**Work order**
Transcribe exactly the lines below that begin at the line with "## Component Details" and stop after the line with "StartByCapgemini - Angular", leaving out every picture.

**Extracted material**

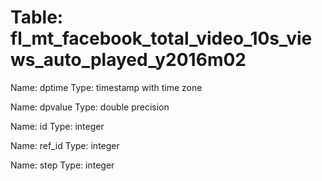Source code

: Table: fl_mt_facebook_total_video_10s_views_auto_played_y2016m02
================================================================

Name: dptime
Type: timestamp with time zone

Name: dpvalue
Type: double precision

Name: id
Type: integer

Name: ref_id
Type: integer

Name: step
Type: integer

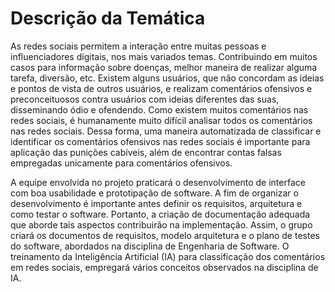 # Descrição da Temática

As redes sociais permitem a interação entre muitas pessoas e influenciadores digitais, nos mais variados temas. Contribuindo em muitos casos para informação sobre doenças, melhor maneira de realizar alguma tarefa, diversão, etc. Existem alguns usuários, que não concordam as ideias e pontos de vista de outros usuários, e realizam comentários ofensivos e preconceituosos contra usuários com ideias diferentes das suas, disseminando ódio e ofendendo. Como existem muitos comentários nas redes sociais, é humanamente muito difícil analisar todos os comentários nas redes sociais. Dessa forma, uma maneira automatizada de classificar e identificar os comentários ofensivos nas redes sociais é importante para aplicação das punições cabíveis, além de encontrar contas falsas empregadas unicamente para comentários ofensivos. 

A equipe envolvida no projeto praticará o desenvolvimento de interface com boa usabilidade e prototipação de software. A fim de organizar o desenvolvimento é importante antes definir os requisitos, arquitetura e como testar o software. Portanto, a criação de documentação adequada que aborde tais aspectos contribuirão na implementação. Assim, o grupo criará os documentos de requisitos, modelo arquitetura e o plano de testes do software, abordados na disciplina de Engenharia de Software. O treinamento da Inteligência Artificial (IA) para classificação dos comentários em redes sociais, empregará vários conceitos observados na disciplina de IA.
...
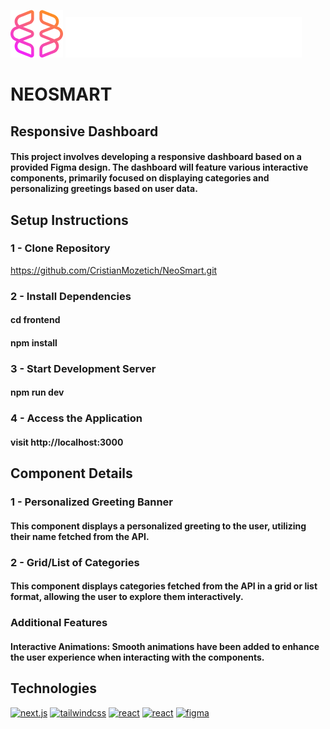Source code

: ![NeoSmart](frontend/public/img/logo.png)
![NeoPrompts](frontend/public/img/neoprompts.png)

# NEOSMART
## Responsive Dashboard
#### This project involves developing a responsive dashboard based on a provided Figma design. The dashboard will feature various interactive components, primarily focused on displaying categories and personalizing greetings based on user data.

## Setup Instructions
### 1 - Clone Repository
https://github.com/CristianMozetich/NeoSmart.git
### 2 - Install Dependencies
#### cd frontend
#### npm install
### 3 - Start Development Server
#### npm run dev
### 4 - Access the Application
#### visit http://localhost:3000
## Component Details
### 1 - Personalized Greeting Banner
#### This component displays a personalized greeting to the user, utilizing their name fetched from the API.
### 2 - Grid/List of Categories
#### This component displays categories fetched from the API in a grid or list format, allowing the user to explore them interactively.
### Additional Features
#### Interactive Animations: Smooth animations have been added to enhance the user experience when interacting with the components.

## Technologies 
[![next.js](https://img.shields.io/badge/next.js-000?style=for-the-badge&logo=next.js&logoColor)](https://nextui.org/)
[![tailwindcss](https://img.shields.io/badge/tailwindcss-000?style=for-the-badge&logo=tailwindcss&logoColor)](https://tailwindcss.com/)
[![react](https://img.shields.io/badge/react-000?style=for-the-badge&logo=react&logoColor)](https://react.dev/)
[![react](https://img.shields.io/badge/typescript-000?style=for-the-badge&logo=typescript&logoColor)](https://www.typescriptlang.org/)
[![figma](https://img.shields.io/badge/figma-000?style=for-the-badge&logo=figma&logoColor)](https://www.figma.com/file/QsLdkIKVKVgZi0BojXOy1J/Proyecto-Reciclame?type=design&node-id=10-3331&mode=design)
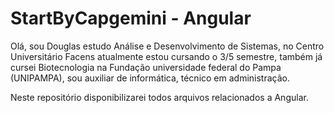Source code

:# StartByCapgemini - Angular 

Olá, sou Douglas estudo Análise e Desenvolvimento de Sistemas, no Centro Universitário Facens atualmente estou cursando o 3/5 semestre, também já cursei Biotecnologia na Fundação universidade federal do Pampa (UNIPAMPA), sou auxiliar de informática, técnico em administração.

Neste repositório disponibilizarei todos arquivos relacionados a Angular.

**Output below**
## Component Details
### 1 - Personalized Greeting Banner
#### This component displays a personalized greeting to the user, utilizing their name fetched from the API.
### 2 - Grid/List of Categories
#### This component displays categories fetched from the API in a grid or list format, allowing the user to explore them interactively.
### Additional Features
#### Interactive Animations: Smooth animations have been added to enhance the user experience when interacting with the components.

## Technologies 
[![next.js](https://img.shields.io/badge/next.js-000?style=for-the-badge&logo=next.js&logoColor)](https://nextui.org/)
[![tailwindcss](https://img.shields.io/badge/tailwindcss-000?style=for-the-badge&logo=tailwindcss&logoColor)](https://tailwindcss.com/)
[![react](https://img.shields.io/badge/react-000?style=for-the-badge&logo=react&logoColor)](https://react.dev/)
[![react](https://img.shields.io/badge/typescript-000?style=for-the-badge&logo=typescript&logoColor)](https://www.typescriptlang.org/)
[![figma](https://img.shields.io/badge/figma-000?style=for-the-badge&logo=figma&logoColor)](https://www.figma.com/file/QsLdkIKVKVgZi0BojXOy1J/Proyecto-Reciclame?type=design&node-id=10-3331&mode=design)
Source code

:# StartByCapgemini - Angular 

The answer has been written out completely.